Your reply should be the whole listing, copied exactly, with the pictures left out.

──────────

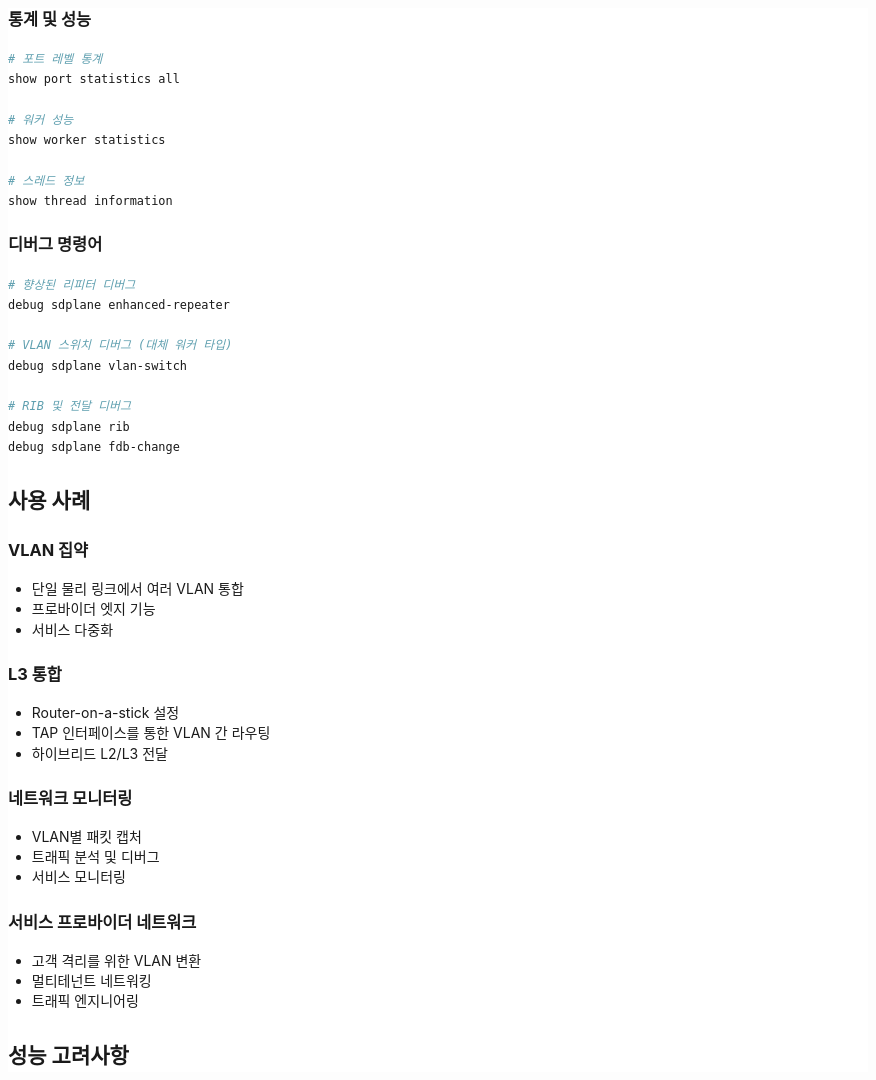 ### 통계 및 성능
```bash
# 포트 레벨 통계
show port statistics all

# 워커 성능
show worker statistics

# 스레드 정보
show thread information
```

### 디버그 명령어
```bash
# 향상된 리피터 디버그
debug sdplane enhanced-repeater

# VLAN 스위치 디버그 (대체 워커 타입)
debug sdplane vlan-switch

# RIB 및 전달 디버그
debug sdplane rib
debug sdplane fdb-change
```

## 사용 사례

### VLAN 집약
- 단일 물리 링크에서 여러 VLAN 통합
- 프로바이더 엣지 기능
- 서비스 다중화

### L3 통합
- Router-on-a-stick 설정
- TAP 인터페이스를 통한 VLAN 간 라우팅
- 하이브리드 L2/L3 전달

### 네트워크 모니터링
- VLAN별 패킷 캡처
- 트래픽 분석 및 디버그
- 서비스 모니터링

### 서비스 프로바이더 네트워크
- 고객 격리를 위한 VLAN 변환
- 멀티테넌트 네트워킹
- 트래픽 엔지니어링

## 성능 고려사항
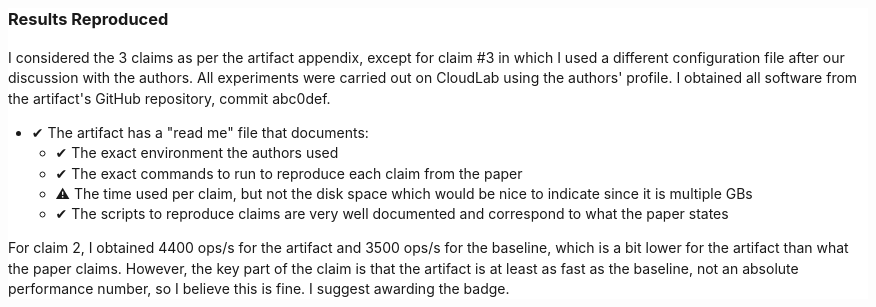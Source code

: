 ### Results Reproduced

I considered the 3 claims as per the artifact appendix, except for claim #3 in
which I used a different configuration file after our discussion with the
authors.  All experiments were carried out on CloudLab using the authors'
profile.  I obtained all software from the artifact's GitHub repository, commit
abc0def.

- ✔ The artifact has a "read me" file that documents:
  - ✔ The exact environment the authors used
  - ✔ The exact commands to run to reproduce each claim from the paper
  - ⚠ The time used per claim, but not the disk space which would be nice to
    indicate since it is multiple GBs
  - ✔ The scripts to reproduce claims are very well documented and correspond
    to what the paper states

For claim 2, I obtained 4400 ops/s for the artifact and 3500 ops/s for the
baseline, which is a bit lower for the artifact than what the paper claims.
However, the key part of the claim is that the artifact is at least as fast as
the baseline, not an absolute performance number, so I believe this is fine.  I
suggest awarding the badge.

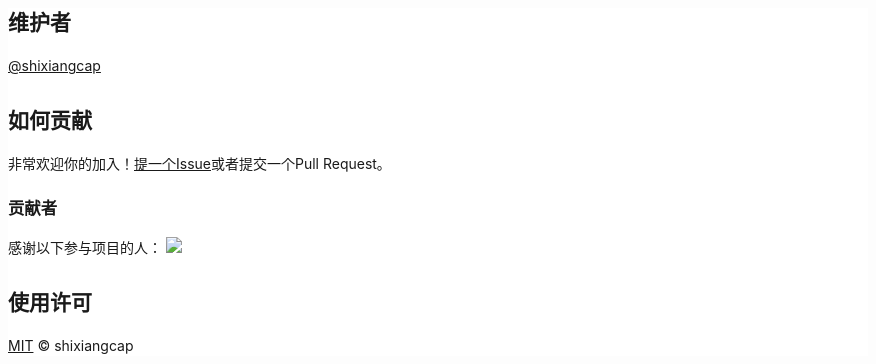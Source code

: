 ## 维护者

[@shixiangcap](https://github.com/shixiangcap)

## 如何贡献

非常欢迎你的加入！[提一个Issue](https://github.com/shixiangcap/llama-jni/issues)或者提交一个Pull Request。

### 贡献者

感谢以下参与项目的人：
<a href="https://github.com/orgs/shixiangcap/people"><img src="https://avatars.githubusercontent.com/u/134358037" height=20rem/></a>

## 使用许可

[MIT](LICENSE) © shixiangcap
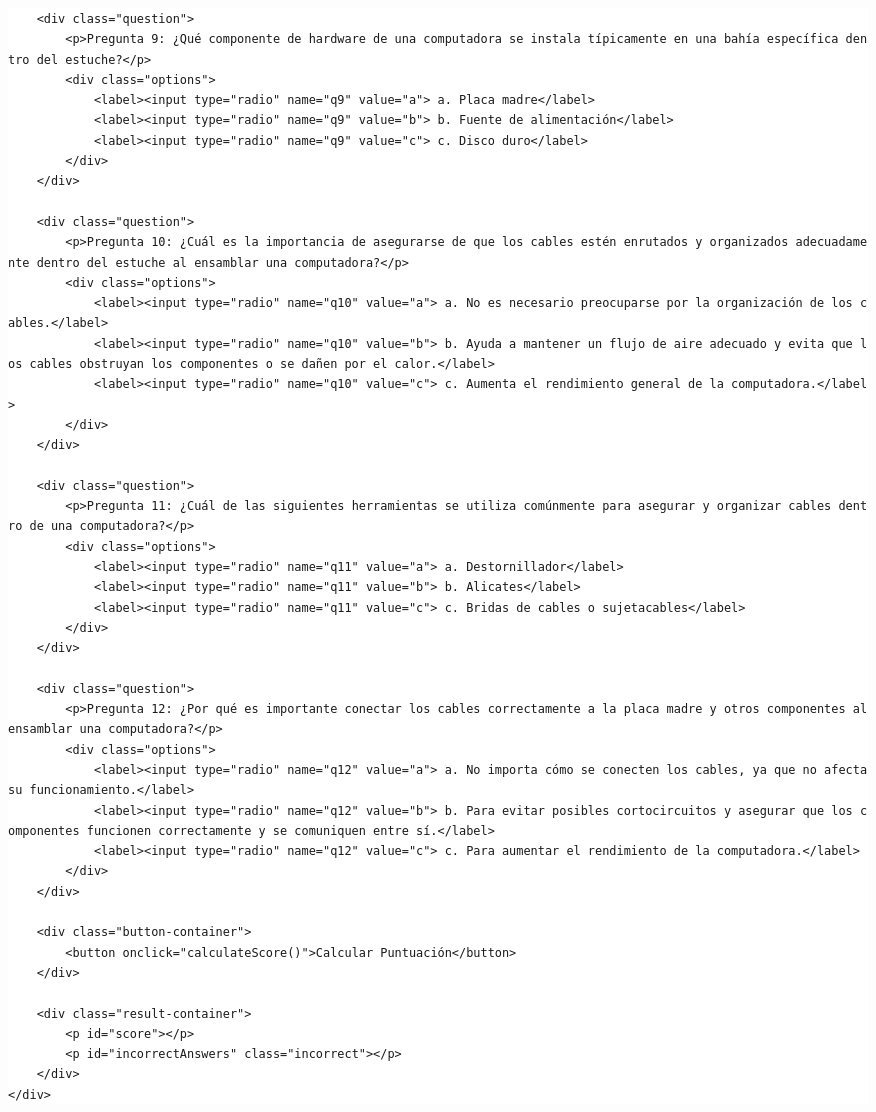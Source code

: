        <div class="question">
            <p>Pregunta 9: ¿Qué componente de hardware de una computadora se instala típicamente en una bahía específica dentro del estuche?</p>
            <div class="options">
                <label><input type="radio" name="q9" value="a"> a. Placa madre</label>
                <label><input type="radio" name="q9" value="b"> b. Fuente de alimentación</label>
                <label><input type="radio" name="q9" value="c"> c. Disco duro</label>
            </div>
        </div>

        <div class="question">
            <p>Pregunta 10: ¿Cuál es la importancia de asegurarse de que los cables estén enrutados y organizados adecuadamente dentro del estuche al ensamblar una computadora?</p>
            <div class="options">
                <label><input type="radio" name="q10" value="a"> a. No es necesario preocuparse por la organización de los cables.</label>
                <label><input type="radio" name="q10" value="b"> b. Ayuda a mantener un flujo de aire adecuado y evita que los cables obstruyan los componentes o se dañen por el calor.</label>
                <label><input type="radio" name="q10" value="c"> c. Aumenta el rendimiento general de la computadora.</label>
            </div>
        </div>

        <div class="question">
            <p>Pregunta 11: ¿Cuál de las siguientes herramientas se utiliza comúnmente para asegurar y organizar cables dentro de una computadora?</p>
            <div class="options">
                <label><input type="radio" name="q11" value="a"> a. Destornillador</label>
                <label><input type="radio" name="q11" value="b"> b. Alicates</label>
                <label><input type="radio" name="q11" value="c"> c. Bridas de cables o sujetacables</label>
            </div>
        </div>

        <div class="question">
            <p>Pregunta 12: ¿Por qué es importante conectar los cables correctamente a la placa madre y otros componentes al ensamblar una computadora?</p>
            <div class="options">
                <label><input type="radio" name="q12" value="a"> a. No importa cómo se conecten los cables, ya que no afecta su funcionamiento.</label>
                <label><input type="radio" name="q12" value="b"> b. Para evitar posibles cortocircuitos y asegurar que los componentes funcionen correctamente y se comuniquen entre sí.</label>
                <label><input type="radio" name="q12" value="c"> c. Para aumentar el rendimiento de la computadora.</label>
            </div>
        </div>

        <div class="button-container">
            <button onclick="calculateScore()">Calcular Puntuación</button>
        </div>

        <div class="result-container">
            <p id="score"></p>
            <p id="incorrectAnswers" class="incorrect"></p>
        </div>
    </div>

──────────

> [Task solution]:
 ### 통계 및 성능
```bash
# 포트 레벨 통계
show port statistics all

# 워커 성능
show worker statistics

# 스레드 정보
show thread information
```

### 디버그 명령어
```bash
# 향상된 리피터 디버그
debug sdplane enhanced-repeater

# VLAN 스위치 디버그 (대체 워커 타입)
debug sdplane vlan-switch

# RIB 및 전달 디버그
debug sdplane rib
debug sdplane fdb-change
```

## 사용 사례

### VLAN 집약
- 단일 물리 링크에서 여러 VLAN 통합
- 프로바이더 엣지 기능
- 서비스 다중화

### L3 통합
- Router-on-a-stick 설정
- TAP 인터페이스를 통한 VLAN 간 라우팅
- 하이브리드 L2/L3 전달

### 네트워크 모니터링
- VLAN별 패킷 캡처
- 트래픽 분석 및 디버그
- 서비스 모니터링

### 서비스 프로바이더 네트워크
- 고객 격리를 위한 VLAN 변환
- 멀티테넌트 네트워킹
- 트래픽 엔지니어링

## 성능 고려사항
Source code

: ### Results Reproduced

I considered the 3 claims as per the artifact appendix, except for claim #3 in
which I used a different configuration file after our discussion with the
authors.  All experiments were carried out on CloudLab using the authors'
profile.  I obtained all software from the artifact's GitHub repository, commit
abc0def.

- ✔ The artifact has a "read me" file that documents:
  - ✔ The exact environment the authors used
  - ✔ The exact commands to run to reproduce each claim from the paper
  - ⚠ The time used per claim, but not the disk space which would be nice to
    indicate since it is multiple GBs
  - ✔ The scripts to reproduce claims are very well documented and correspond
    to what the paper states

For claim 2, I obtained 4400 ops/s for the artifact and 3500 ops/s for the
baseline, which is a bit lower for the artifact than what the paper claims.
However, the key part of the claim is that the artifact is at least as fast as
the baseline, not an absolute performance number, so I believe this is fine.  I
suggest awarding the badge.

Source code

: ## 维护者

[@shixiangcap](https://github.com/shixiangcap)

## 如何贡献

非常欢迎你的加入！[提一个Issue](https://github.com/shixiangcap/llama-jni/issues)或者提交一个Pull Request。

### 贡献者

感谢以下参与项目的人：
<a href="https://github.com/orgs/shixiangcap/people"><img src="https://avatars.githubusercontent.com/u/134358037" height=20rem/></a>

## 使用许可

[MIT](LICENSE) © shixiangcap
Source code

:        <div class="question">
            <p>Pregunta 9: ¿Qué componente de hardware de una computadora se instala típicamente en una bahía específica dentro del estuche?</p>
            <div class="options">
                <label><input type="radio" name="q9" value="a"> a. Placa madre</label>
                <label><input type="radio" name="q9" value="b"> b. Fuente de alimentación</label>
                <label><input type="radio" name="q9" value="c"> c. Disco duro</label>
            </div>
        </div>

        <div class="question">
            <p>Pregunta 10: ¿Cuál es la importancia de asegurarse de que los cables estén enrutados y organizados adecuadamente dentro del estuche al ensamblar una computadora?</p>
            <div class="options">
                <label><input type="radio" name="q10" value="a"> a. No es necesario preocuparse por la organización de los cables.</label>
                <label><input type="radio" name="q10" value="b"> b. Ayuda a mantener un flujo de aire adecuado y evita que los cables obstruyan los componentes o se dañen por el calor.</label>
                <label><input type="radio" name="q10" value="c"> c. Aumenta el rendimiento general de la computadora.</label>
            </div>
        </div>

        <div class="question">
            <p>Pregunta 11: ¿Cuál de las siguientes herramientas se utiliza comúnmente para asegurar y organizar cables dentro de una computadora?</p>
            <div class="options">
                <label><input type="radio" name="q11" value="a"> a. Destornillador</label>
                <label><input type="radio" name="q11" value="b"> b. Alicates</label>
                <label><input type="radio" name="q11" value="c"> c. Bridas de cables o sujetacables</label>
            </div>
        </div>

        <div class="question">
            <p>Pregunta 12: ¿Por qué es importante conectar los cables correctamente a la placa madre y otros componentes al ensamblar una computadora?</p>
            <div class="options">
                <label><input type="radio" name="q12" value="a"> a. No importa cómo se conecten los cables, ya que no afecta su funcionamiento.</label>
                <label><input type="radio" name="q12" value="b"> b. Para evitar posibles cortocircuitos y asegurar que los componentes funcionen correctamente y se comuniquen entre sí.</label>
                <label><input type="radio" name="q12" value="c"> c. Para aumentar el rendimiento de la computadora.</label>
            </div>
        </div>

        <div class="button-container">
            <button onclick="calculateScore()">Calcular Puntuación</button>
        </div>

        <div class="result-container">
            <p id="score"></p>
            <p id="incorrectAnswers" class="incorrect"></p>
        </div>
    </div>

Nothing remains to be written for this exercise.